連投がニュースに…大船渡・佐々木の成長阻む周囲の過保護
163キロのストレートを投げて、なおかつコントロールもいい。プロ野球どころか、メジャー球団のスカウトもゾッコンだから、力があるのは間違いない。しかし、高校生活最後の夏へ向けたこの時期、連投したことがニュースになるドラフト1位候補がいただろうか。
12日、一関一との練習試合に登板した大船渡高(岩手)の右腕・佐々木朗希のことだ。
この日は4番・右翼で先発出場。八回から2回を投げて2安打、3奪三振、1死球、1失点だった。前日は紫波総合との練習試合に先発、今季最長の7回を投げ、2安打無失点、16奪三振。連投は今年初だ。
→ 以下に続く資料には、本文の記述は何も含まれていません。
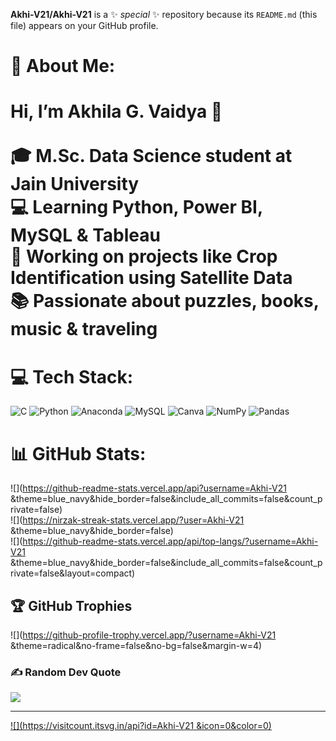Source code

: 
**Akhi-V21/Akhi-V21** is a ✨ _special_ ✨ repository because its `README.md` (this file) appears on your GitHub profile.
<!-- Proudly created with GPRM ( https://gprm.itsvg.in ) -->
# 💫 About Me:
# Hi, I’m Akhila G. Vaidya 👋<br/><br/>🎓 M.Sc. Data Science student at Jain University  <br/>💻 Learning Python, Power BI, MySQL & Tableau  <br/>🌱 Working on projects like Crop Identification using Satellite Data  <br/>📚 Passionate about puzzles, books, music & traveling




# 💻 Tech Stack:
![C](https://img.shields.io/badge/c-%2300599C.svg?style=for-the-badge&logo=c&logoColor=white) ![Python](https://img.shields.io/badge/python-3670A0?style=for-the-badge&logo=python&logoColor=ffdd54) ![Anaconda](https://img.shields.io/badge/Anaconda-%2344A833.svg?style=for-the-badge&logo=anaconda&logoColor=white) ![MySQL](https://img.shields.io/badge/mysql-4479A1.svg?style=for-the-badge&logo=mysql&logoColor=white) ![Canva](https://img.shields.io/badge/Canva-%2300C4CC.svg?style=for-the-badge&logo=Canva&logoColor=white) ![NumPy](https://img.shields.io/badge/numpy-%23013243.svg?style=for-the-badge&logo=numpy&logoColor=white) ![Pandas](https://img.shields.io/badge/pandas-%23150458.svg?style=for-the-badge&logo=pandas&logoColor=white)
# 📊 GitHub Stats:
![](https://github-readme-stats.vercel.app/api?username=Akhi-V21 &theme=blue_navy&hide_border=false&include_all_commits=false&count_private=false)<br/>
![](https://nirzak-streak-stats.vercel.app/?user=Akhi-V21 &theme=blue_navy&hide_border=false)<br/>
![](https://github-readme-stats.vercel.app/api/top-langs/?username=Akhi-V21 &theme=blue_navy&hide_border=false&include_all_commits=false&count_private=false&layout=compact)

## 🏆 GitHub Trophies
![](https://github-profile-trophy.vercel.app/?username=Akhi-V21 &theme=radical&no-frame=false&no-bg=false&margin-w=4)

### ✍️ Random Dev Quote
![](https://quotes-github-readme.vercel.app/api?type=horizontal&theme=radical)

---
[![](https://visitcount.itsvg.in/api?id=Akhi-V21 &icon=0&color=0)](https://visitcount.itsvg.in)

<!-- Proudly created with GPRM ( https://gprm.itsvg.in ) -->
今週末から始まる春季岩手大会や、甲子園出場のかかる夏の地区予選を見据えてセーブしながら投げているというが、ここまで過保護なドラフト候補も珍しい。
プロ球団のさるスカウトがこう言った。
「金の卵を潰したら大問題と、学校も野球部の国保監督もピリピリ。本人や周囲への取材はもちろん、佐々木に関する質問を許可なく部員にすることすら禁止だと聞きました。トレーニングや調整にしてもほぼ本人に任せられているし、佐々木に関しては本当に腫れ物に触るような扱いですからね。あれでプロでやっていくだけの体力、肩肘のスタミナがつくのかどうか。まだ体が出来上がっていないという事情はあるにせよ、高校生の時期に多少は無理をさせることも必要ですからね。大切に育てたいという周囲の気持ちが、鍛錬を妨げている気がして仕方ないのです」
2年生までに実績を残した投手が、肩肘を休ませるためにこの時期、無理をさせないというなら理解できる。しかし、佐々木はまだ、確固たる実績もなく、連投の経験もほとんどない。大事に育てたい気持ちが、結果として贔屓の引き倒しになる可能性もあるというのだ。